Bakhtiar 50941 310cm X 220cm
Bakhtiari carpets are based on a cotton foundation (warp) with a wool weft usually taken from the herds of the producing tribe. This leads to unique carpets that differ depending on the characteristics of each tribe's wool. The wool can range from dull to extreme glossy and the resultant pile is clipped medium to high. The best carpets with the highest knot density are often known as Bibibaff. Prices range considerably with the highest knot density rugs generally being the most expensive, but price is also affected by criteria such as the pattern and the dyes used. Chapel Shout and Saman pieces are rated slightly beneath Bibibaff productions but are still considered to be good to excellent. Hori carpets are of looser weave and inferior quality and as such, are generally widely affordable.
The sizes vary from narrow hall carpets to large room designs, often up to 4 m × 5 m. The larger rugs tend to be very rare and harder to come by. Similarly, older rugs, often coveted by collectors, can be extremely costly.

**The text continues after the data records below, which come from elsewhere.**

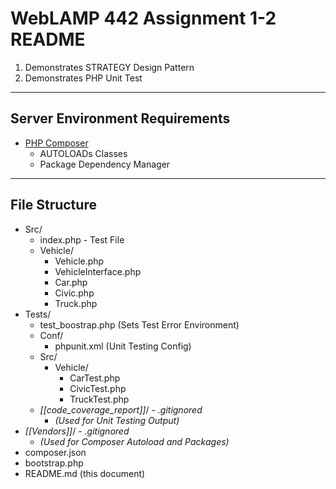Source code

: WebLAMP 442 Assignment 1-2   README
============


1. Demonstrates STRATEGY Design Pattern
2. Demonstrates PHP Unit Test

---
Server Environment Requirements
--------
*	[PHP Composer](http://getcomposer.org/ "Title")
	*	AUTOLOADs Classes 
	*	Package Dependency Manager
	
---

File Structure
--------
*	Src/
	*	index.php - Test File
	*	Vehicle/
		 *	Vehicle.php
		 *	VehicleInterface.php
		 *	Car.php
		 *	Civic.php
		 *	Truck.php
*	Tests/
	*	test_boostrap.php (Sets Test Error Environment)
	*	Conf/
		*	phpunit.xml  (Unit Testing Config) 
	*	Src/
		*	Vehicle/
			 *	CarTest.php
			 *	CivicTest.php
			 *	TruckTest.php
	*	_[[code\_coverage\_report]]_/ - _.gitignored_ 
		*	_(Used for Unit Testing Output)_ 
*	_[[Vendors]]_/ -  _.gitignored_
	*	_(Used for Composer Autoload and Packages)_
*	composer.json
*	bootstrap.php
*	README.md (this document)

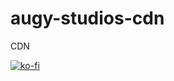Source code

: # augy-studios-cdn
CDN

[![ko-fi](https://ko-fi.com/img/githubbutton_sm.svg)](https://ko-fi.com/F1F41H5S9)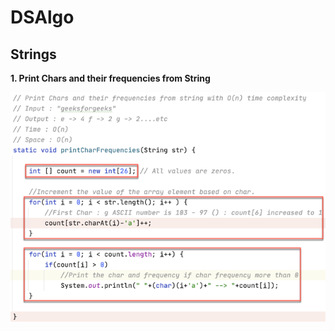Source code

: # DSAlgo

## Strings
  **1. Print Chars and their frequencies from String**

  ![Alt text](1/printcharfreq.png?raw=true "Optional Title")
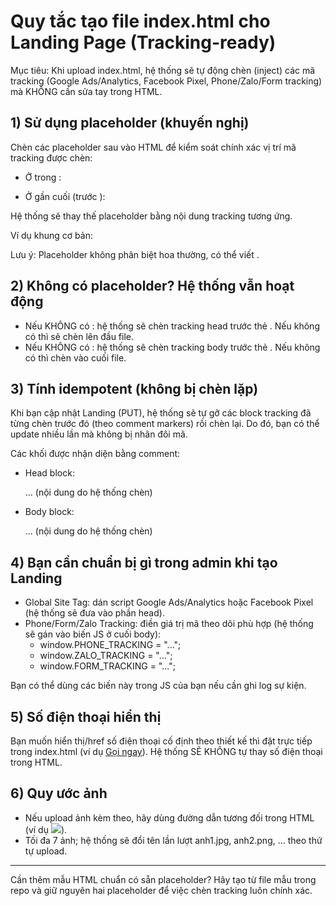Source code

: # Quy tắc tạo file index.html cho Landing Page (Tracking-ready)

Mục tiêu: Khi upload index.html, hệ thống sẽ tự động chèn (inject) các mã tracking (Google Ads/Analytics, Facebook Pixel, Phone/Zalo/Form tracking) mà KHÔNG cần sửa tay trong HTML.

## 1) Sử dụng placeholder (khuyến nghị)
Chèn các placeholder sau vào HTML để kiểm soát chính xác vị trí mã tracking được chèn:

- Ở trong <head>:
  <!-- TRACKING_HEAD -->

- Ở gần cuối <body> (trước </body>):
  <!-- TRACKING_BODY -->

Hệ thống sẽ thay thế placeholder bằng nội dung tracking tương ứng.

Ví dụ khung cơ bản:

<!DOCTYPE html>
<html lang="vi">
<head>
  <meta charset="UTF-8">
  <meta name="viewport" content="width=device-width, initial-scale=1.0">
  <title>Tiêu đề Landing</title>
  <!-- TRACKING_HEAD -->
</head>
<body>
  <!-- Nội dung landing của bạn -->

  <!-- TRACKING_BODY -->
</body>
</html>

Lưu ý: Placeholder không phân biệt hoa thường, có thể viết <!--   tracking_body   -->.

## 2) Không có placeholder? Hệ thống vẫn hoạt động
- Nếu KHÔNG có <!-- TRACKING_HEAD -->: hệ thống sẽ chèn tracking head trước thẻ </head>. Nếu không có </head> thì sẽ chèn lên đầu file.
- Nếu KHÔNG có <!-- TRACKING_BODY -->: hệ thống sẽ chèn tracking body trước thẻ </body>. Nếu không có </body> thì chèn vào cuối file.

## 3) Tính idempotent (không bị chèn lặp)
Khi bạn cập nhật Landing (PUT), hệ thống sẽ tự gỡ các block tracking đã từng chèn trước đó (theo comment markers) rồi chèn lại. Do đó, bạn có thể update nhiều lần mà không bị nhân đôi mã.

Các khối được nhận diện bằng comment:
- Head block:
  <!-- Global Site Tag -->
  ... (nội dung do hệ thống chèn)
  <!-- /Global Site Tag -->

- Body block:
  <!-- Tracking Codes -->
  ... (nội dung do hệ thống chèn)
  <!-- /Tracking Codes -->

## 4) Bạn cần chuẩn bị gì trong admin khi tạo Landing
- Global Site Tag: dán script Google Ads/Analytics hoặc Facebook Pixel (hệ thống sẽ đưa vào phần head).
- Phone/Form/Zalo Tracking: điền giá trị mã theo dõi phù hợp (hệ thống sẽ gán vào biến JS ở cuối body):
  - window.PHONE_TRACKING = "...";
  - window.ZALO_TRACKING  = "...";
  - window.FORM_TRACKING  = "...";

Bạn có thể dùng các biến này trong JS của bạn nếu cần ghi log sự kiện.

## 5) Số điện thoại hiển thị
Bạn muốn hiển thị/href số điện thoại cố định theo thiết kế thì đặt trực tiếp trong index.html (ví dụ <a href="tel:0987654321">Gọi ngay</a>). Hệ thống SẼ KHÔNG tự thay số điện thoại trong HTML.

## 6) Quy ước ảnh
- Nếu upload ảnh kèm theo, hãy dùng đường dẫn tương đối trong HTML (ví dụ <img src="./anh1.jpg">).
- Tối đa 7 ảnh; hệ thống sẽ đổi tên lần lượt anh1.jpg, anh2.png, ... theo thứ tự upload.

---
Cần thêm mẫu HTML chuẩn có sẵn placeholder? Hãy tạo từ file mẫu trong repo và giữ nguyên hai placeholder để việc chèn tracking luôn chính xác.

Patterns are usually floral, or garden inspired. The Khesti, an established garden motif, is perhaps the most well-known rug design. The carpet is divided into individual squares with animals and plants acting as symbols. Another influential design features a decorated field with lattice designs and floral ornaments.
The use of colours varies depending on styles of certain tribes. Generally, they include shades of white, reds, browns, greens, and yellows. Blue does not appear to feature. Natural dyes produce variations in colour, which are particularly obvious on older Bibibaffs.